Prior to GLAAD's blacklisting, I had received calls from people at universities discussing their interest in having me come to campus and give speeches.  Three were working with me to set up dates.  Since GLAAD's blacklisting, none.  Those who had discussed this with me said point-blank that their superiors did not want to create controversy.

That is the power of GLAAD.  There are other people on the watch list -- Maggie Gallagher, Ryan Anderson, and Robert George, all of whom I respect and all of whom make regular appearances on television.  When GLAAD excommunicates them, there might be some hurt feelings, but it isn't quite the fatwa that it was for me.  These other traditionalist spokespeople have enjoyed some advantages: they are not part of the gay community themselves, and they belong to well-established conservative groups such as the Heritage Foundation.  So I surmise that for them, being blacklisted by GLAAD isn't really the end of the world.

[SOURCE]

Lie, lie, lie, lie, lie.  GLAAD did not send either and email or a press release to Mr. Lopez university.  I know people like to think of GLAAD as this operation of thousands, but the fact of the matter is that I am in daily contact with any person at GLAAD who would be tasked with sending out a press release or email of this sort (or would themselves be in contact with anyone else with the power to do so).  IT. DIDN'T. HAPPEN.  Maybe someone sent an email to his university to point out his CAP profile, but GLAAD did not.  

He invalidates his own lie when he says that the non-GLAAD email referred to GLAAD CAP as a "watch list."  No one at GLAAD would ever use this language to describe CAP because that's not what it is.  No one knows what CAP is more than I do.  I have been working on this project since its very germ of existence.  The project has never been a call to keep anyone off the air but rather a demand that if/when these commentators do find their way to the media, the anchor or reporter hold the pundit accountable for his or her own words.

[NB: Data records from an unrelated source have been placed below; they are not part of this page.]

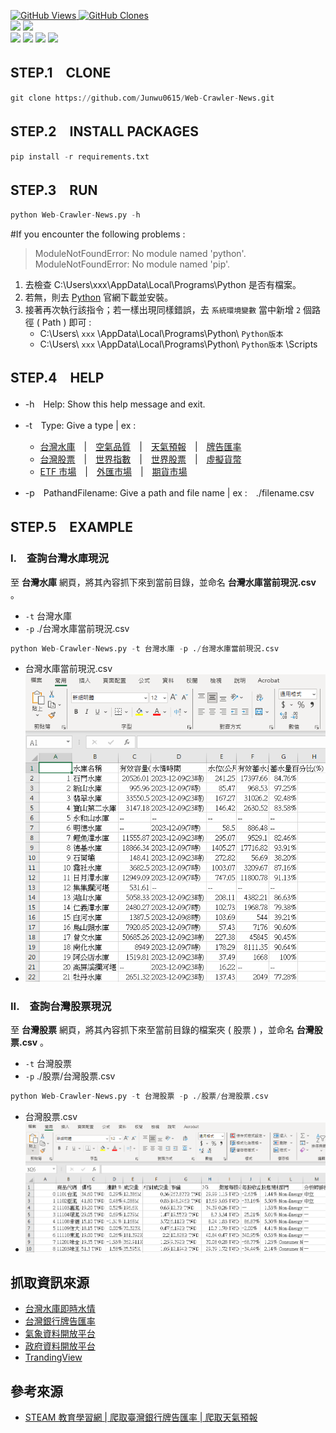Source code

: <a href='https://github.com/Junwu0615/Web-Crawler-News'><img alt='GitHub Views' src='https://views.whatilearened.today/views/github/Junwu0615/Web-Crawler-News.svg'> 
<a href='https://github.com/Junwu0615/Web-Crawler-News'><img alt='GitHub Clones' src='https://img.shields.io/badge/dynamic/json?color=success&label=Clone&query=count&url=https://gist.githubusercontent.com/Junwu0615/d1d16a79eeb95ac0c3e99a279c3b7365/raw/Web-Crawler-News_clone.json&logo=github'> </br>
[![](https://img.shields.io/badge/Project-Crawler-blue.svg?style=plastic)](https://github.com/Junwu0615/Crawler-Keywords-And-Use-LineBot) 
[![](https://img.shields.io/badge/Language-Python_3.12.0-blue.svg?style=plastic)](https://www.python.org/) </br>
[![](https://img.shields.io/badge/Package-BeautifulSoup_4.12.2-green.svg?style=plastic)](https://pypi.org/project/beautifulsoup4/) 
[![](https://img.shields.io/badge/Package-Requests_2.31.0-green.svg?style=plastic)](https://pypi.org/project/requests/) 
[![](https://img.shields.io/badge/Package-Pandas_2.1.4-green.svg?style=plastic)](https://pypi.org/project/pandas/) 
[![](https://img.shields.io/badge/Package-ArgumentParser_1.2.1-green.svg?style=plastic)](https://pypi.org/project/argumentparser/) 

## STEP.1　CLONE
```python
git clone https://github.com/Junwu0615/Web-Crawler-News.git
```

## STEP.2　INSTALL PACKAGES
```python
pip install -r requirements.txt
```

## STEP.3　RUN
```python
python Web-Crawler-News.py -h
```
#If you encounter the following problems :
> ModuleNotFoundError: No module named 'python'.<br/>
> ModuleNotFoundError: No module named 'pip'. 
1. 去檢查 C:\Users\xxx\AppData\Local\Programs\Python 是否有檔案。
1. 若無，則去 [Python](https://www.python.org/downloads/) 官網下載並安裝。
1. 接著再次執行該指令；若一樣出現同樣錯誤，去 `系統環境變數` 當中新增 `2` 個路徑 ( Path ) 即可 :
    - C:\Users\ `xxx` \AppData\Local\Programs\Python\ `Python版本`
    - C:\Users\ `xxx` \AppData\Local\Programs\Python\ `Python版本` \Scripts

## STEP.4　HELP

- -h　Help: Show this help message and exit.
- -t　Type: Give a type | ex :

  - [台灣水庫](https://fhy.wra.gov.tw/ReservoirPage_2011/StorageCapacity.aspx)　|　[空氣品質](https://data.gov.tw/dataset/40448)　|　[天氣預報](https://opendata.cwb.gov.tw/index)　|　[牌告匯率](https://rate.bot.com.tw/xrt)
  - [台灣股票](https://tw.tradingview.com/markets/stocks-taiwan/market-movers-all-stocks/)　|　[世界指數](https://tw.tradingview.com/markets/indices/quotes-major/)　|　[世界股票](https://tw.tradingview.com/markets/world-stocks/worlds-largest-companies/)　|　[虛擬貨幣](https://tw.tradingview.com/markets/cryptocurrencies/prices-all/)
  - [ETF 市場](https://tw.tradingview.com/markets/etfs/funds-largest/)　|　[外匯市場](https://tw.tradingview.com/markets/currencies/rates-all/)　|　[期貨市場](https://tw.tradingview.com/markets/futures/quotes-all/)

- -p　PathandFilename: Give a path and file name | ex :　./filename.csv

## STEP.5　EXAMPLE
### I.　查詢台灣水庫現況
至 **台灣水庫** 網頁，將其內容抓下來到當前目錄，並命名 **台灣水庫當前現況.csv** 。
  - `-t` 台灣水庫
  - `-p` ./台灣水庫當前現況.csv
```python
python Web-Crawler-News.py -t 台灣水庫 -p ./台灣水庫當前現況.csv
```
  - 台灣水庫當前現況.csv
  - ![台灣水庫當前現況.csv](/sample_img/01.PNG)

### II.　查詢台灣股票現況
至 **台灣股票** 網頁，將其內容抓下來至當前目錄的檔案夾 ( 股票 ) ，並命名 **台灣股票.csv** 。
  - `-t` 台灣股票
  - `-p` ./股票/台灣股票.csv
```python
python Web-Crawler-News.py -t 台灣股票 -p ./股票/台灣股票.csv
```
  - 台灣股票.csv
  - ![台灣股票.csv](/sample_img/00.PNG)

## 抓取資訊來源
- [台灣水庫即時水情](https://water.taiwanstat.com/)
- [台灣銀行牌告匯率](https://rate.bot.com.tw/xrt)
- [氣象資料開放平台](https://opendata.cwb.gov.tw/index)
- [政府資料開放平台](https://data.gov.tw/)
- [TrandingView](https://tw.tradingview.com)

## 參考來源
- [STEAM 教育學習網 | 爬取臺灣銀行牌告匯率 | 爬取天氣預報](https://steam.oxxostudio.tw/)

If Mr. Lopez feels that he is getting less bookings, well, in a word: DUH!  In the short time that he has in the public eye, his public engagement has only gotten worse.  The more we learn about him, the closer to the floor we find our jaws.  I suspect that folks looking to book Mr. Lopez might feel the same way.  When they search him, they very well might find his CAP profile and decide to go another direction—one less concerned with comparing loving LGBT families to the institution of slavery.  But if that happens, that's on him, not GLAAD. Everything in his CAP profile came from his own lips or fingers (and in fact, most links point back to his own website).  If Mr. Lopez is comfortable with his own chosen way of engagement and feels that his viewpoints make for credible punditry, then CAP is not a "blacklist"—it's a promotional tool!!

So let me close be stating one more time: No one at GLAAD is bothered by his rage.  It's totally fine.  Rage on, Robert.  Remember to take breaths and drink plenty of fluids; one must stay both oxygenated and hydrated.

But attack things that GLAAD has actually said and done and not what you might wish GLAAD did.  All of GLAAD's energy toward Robert Oscar Lopez revolves around documented truth—show the same courtesy, kiddo.